I own a Surefire A2 (round body) and am having focus issues with a HO-A2 from Lumensfactory. It doesn't produce a nice spot like the stock bulb, meaning that the height of the filament in the reflector isn't correct. I even got a replacement from Lumensfactory, but this didn't help.

Here is a pic of the hotspot (around 7ft distance):






Does anybody else also have this problem and maybe has a way of fixing this?


----------



## scout24 (Sep 14, 2017)

*Re: HO-A2 focus issues*

Does the LF bulb have a frosted tip?


----------



## The_Driver (Sep 14, 2017)

*Re: HO-A2 focus issues*

No, but that isn't the reason. It throws a lot less compared to the stock bulb.


----------



## teak (Sep 14, 2017)

*Re: HO-A2 focus issues*

I've had the same issue with the LF bulb. I related it to differences in the bulbs. I had 4 bulbs and 2 were out of focus. 2 were fine. I switched to tads bipin adaptor and never looked back.


----------



## mk2rocco (Sep 14, 2017)

*Re: HO-A2 focus issues*

Odd, I noticed they have updated the HO-A2 recently to work with square and round body A2s. I only have experience with the older gen lamp assembly and it focused well.


----------



## The_Driver (Sep 14, 2017)

*Re: HO-A2 focus issues*



teak said:


> I've had the same issue with the LF bulb. I related it to differences in the bulbs. I had 4 bulbs and 2 were out of focus. 2 were fine. I switched to tads bipin adaptor and never looked back.



Yes that's what I have been thinking about too. 

Could you take of picture with the two Lumensfactory styles next to each other (or maybe even use some calipers)? I'm guessing they have a different width in the plastic and I might be able to fix it.


----------



## teak (Sep 14, 2017)

*Re: HO-A2 focus issues*



The_Driver said:


> Yes that's what I have been thinking about too.
> 
> Could you take of picture with the two Lumensfactory styles next to each other (or maybe even use some calipers)? I'm guessing they have a different width in the plastic and I might be able to fix it.


I would, however I do not have those bulbs anymore.


----------



## mk2rocco (Sep 15, 2017)

*Re: HO-A2 focus issues*

I second Tad Customs. I love my bipin adapter in my A2.


----------



## [email protected] (Oct 27, 2017)

*Re: HO-A2 focus issues*

Hmm, that's weird.

I will look into it and inspect all our current inventories.
In any case, if you have any questions or need assistance in anything at all you can contact us directly and we will be more then happy to help you out.
As always, we fully back all our products and satisfaction is guaranteed.


Cheers.

Mark


----------



## jellydonut (Oct 27, 2017)

*Re: HO-A2 focus issues*

This is very strange, when did they make this change?

All my HO-A2s are perfect, but they are all several years old.


----------



## The_Driver (Oct 28, 2017)

*Re: HO-A2 focus issues*

Thanks Mark, your service is great! 
As I mentioned above you already sent me a replacement which has the same problem.
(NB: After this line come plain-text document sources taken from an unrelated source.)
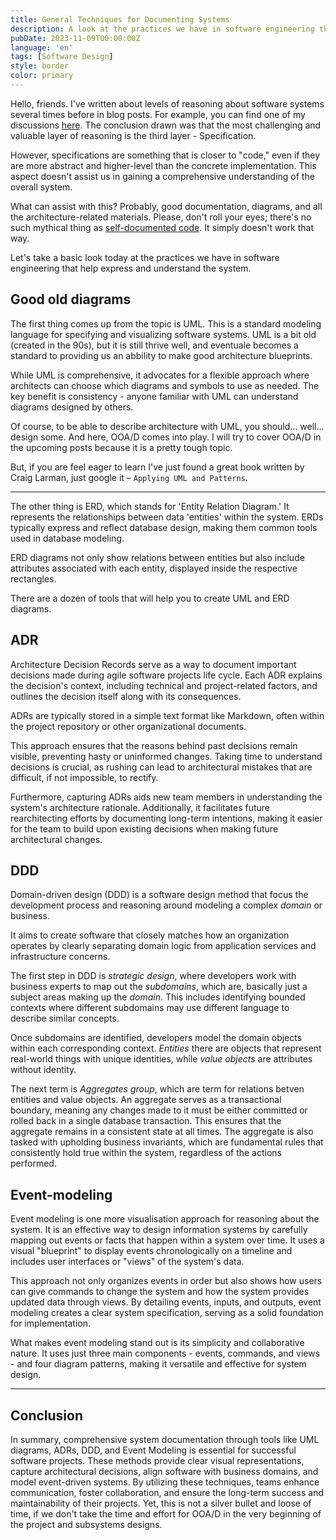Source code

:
 ```yaml
---
title: General Techniques for Documenting Systems
description: A look at the practices we have in software engineering that help express and understand the system arch.
pubDate: 2023-11-09T00:00:00Z
language: 'en'
tags: [Software Design]
style: border
color: primary
---
```


Hello, friends. I've written about levels of reasoning about software systems several times before in blog posts. For example, you can find one of my discussions [here](/blog/Levels-of-reasoning-about-software). The conclusion drawn was that the most challenging and valuable layer of reasoning is the third layer - Specification.

However, specifications are something that is closer to "code," even if they are more abstract and higher-level than the concrete implementation. This aspect doesn't assist us in gaining a comprehensive understanding of the overall system.


What can assist with this? Probably, good documentation, diagrams, and all the architecture-related materials. Please, don't roll your eyes; there's no such mythical thing as [self-documented code](/blog/Bullshit-of-self-documenting-code). It simply doesn't work that way.

Let's take a basic look today at the practices we have in software engineering that help express and understand the system.

## Good old diagrams

The first thing comes up from the topic is UML. This is a standard modeling language for specifying and visualizing software systems. UML is a bit old (created in the 90s), but it is still thrive well, and eventuale becomes a standard to providing us an abbility to make good architecture blueprints.

While UML is comprehensive, it advocates for a flexible approach where architects can choose which diagrams and symbols to use as needed. The key benefit is consistency - anyone familiar with UML can understand diagrams designed by others.

Of course, to be able to describe architecture with UML, you should... well... design some. And here, OOA/D comes into play. I will try to cover OOA/D in the upcoming posts because it is a pretty tough topic.

But, if you are feel eager to learn I've just found a great book written by Craig Larman, just google it – `Applying UML and Patterns`.

---

The other thing is ERD, which stands for 'Entity Relation Diagram.' It represents the relationships between data 'entities' within the system. ERDs typically express and reflect database design, making them common tools used in database modeling.

ERD diagrams not only show relations between entities but also include attributes associated with each entity, displayed inside the respective rectangles.

There are a dozen of tools that will help you to create UML and ERD diagrams.

## ADR

Architecture Decision Records serve as a way to document important decisions made during agile software projects life cycle. Each ADR explains the decision's context, including technical and project-related factors, and outlines the decision itself along with its consequences.

ADRs are typically stored in a simple text format like Markdown, often within the project repository or other organizational documents.

This approach ensures that the reasons behind past decisions remain visible, preventing hasty or uninformed changes. Taking time to understand decisions is crucial, as rushing can lead to architectural mistakes that are difficult, if not impossible, to rectify.

Furthermore, capturing ADRs aids new team members in understanding the system's architecture rationale. Additionally, it facilitates future rearchitecting efforts by documenting long-term intentions, making it easier for the team to build upon existing decisions when making future architectural changes.

## DDD

Domain-driven design (DDD) is a software design method that focus the development process and reasoning around modeling a complex *domain* or business.

It aims to create software that closely matches how an organization operates by clearly separating domain logic from application services and infrastructure concerns.

The first step in DDD is *strategic design*, where developers work with business experts to map out the *subdomains*, which are, basically just a subject areas making up the *domain*. This includes identifying bounded contexts where different subdomains may use different language to describe similar concepts.

Once subdomains are identified, developers model the domain objects within each corresponding context. *Entities* there are objects that represent real-world things with unique identities, while *value objects* are attributes without identity.

The next term is *Aggregates group*, which are term for relations betven entities and value objects.
An aggregate serves as a transactional boundary, meaning any changes made to it must be either committed or rolled back in a single database transaction. This ensures that the aggregate remains in a consistent state at all times. The aggregate is also tasked with upholding business invariants, which are fundamental rules that consistently hold true within the system, regardless of the actions performed.

## Event-modeling

Event modeling is one more visualisation approach for reasoning about the system. It is an effective way to design information systems by carefully mapping out events or facts that happen within a system over time. It uses a visual "blueprint" to display events chronologically on a timeline and includes user interfaces or "views" of the system's data.

This approach not only organizes events in order but also shows how users can give commands to change the system and how the system provides updated data through views. By detailing events, inputs, and outputs, event modeling creates a clear system specification, serving as a solid foundation for implementation.

What makes event modeling stand out is its simplicity and collaborative nature. It uses just three main components - events, commands, and views - and four diagram patterns, making it versatile and effective for system design.

---

## Conclusion

In summary, comprehensive system documentation through tools like UML diagrams, ADRs, DDD, and Event Modeling is essential for successful software projects. These methods provide clear visual representations, capture architectural decisions, align software with business domains, and model event-driven systems. By utilizing these techniques, teams enhance communication, foster collaboration, and ensure the long-term success and maintainability of their projects. Yet, this is not a silver bullet and loose of time, if we don't take the time and effort for OOA/D in the very beginning of the project and subsystems designs.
I appreciate that. There is probably not much you can do at this point...
Maybe the A2 just has greater tolerances than you thought?


----------



## [email protected] (Nov 1, 2017)

*Re: HO-A2 focus issues*

Thank you for your kind comment.
Maybe you are right, the A2 was in production for a very long time so the tolerances could be a bit wide.
Not to mention the reflector on the A2 is not that great to begin with due to the 3 openings needed for the LEDs.

I went ahead to acquire 3 more A2 to use as testings this month after I found your comment.
So we now have 5 A2 from different generations for testings and quality control.

I will keep an eye out and make sure every product we make (espeically incans) is top notch as it should be.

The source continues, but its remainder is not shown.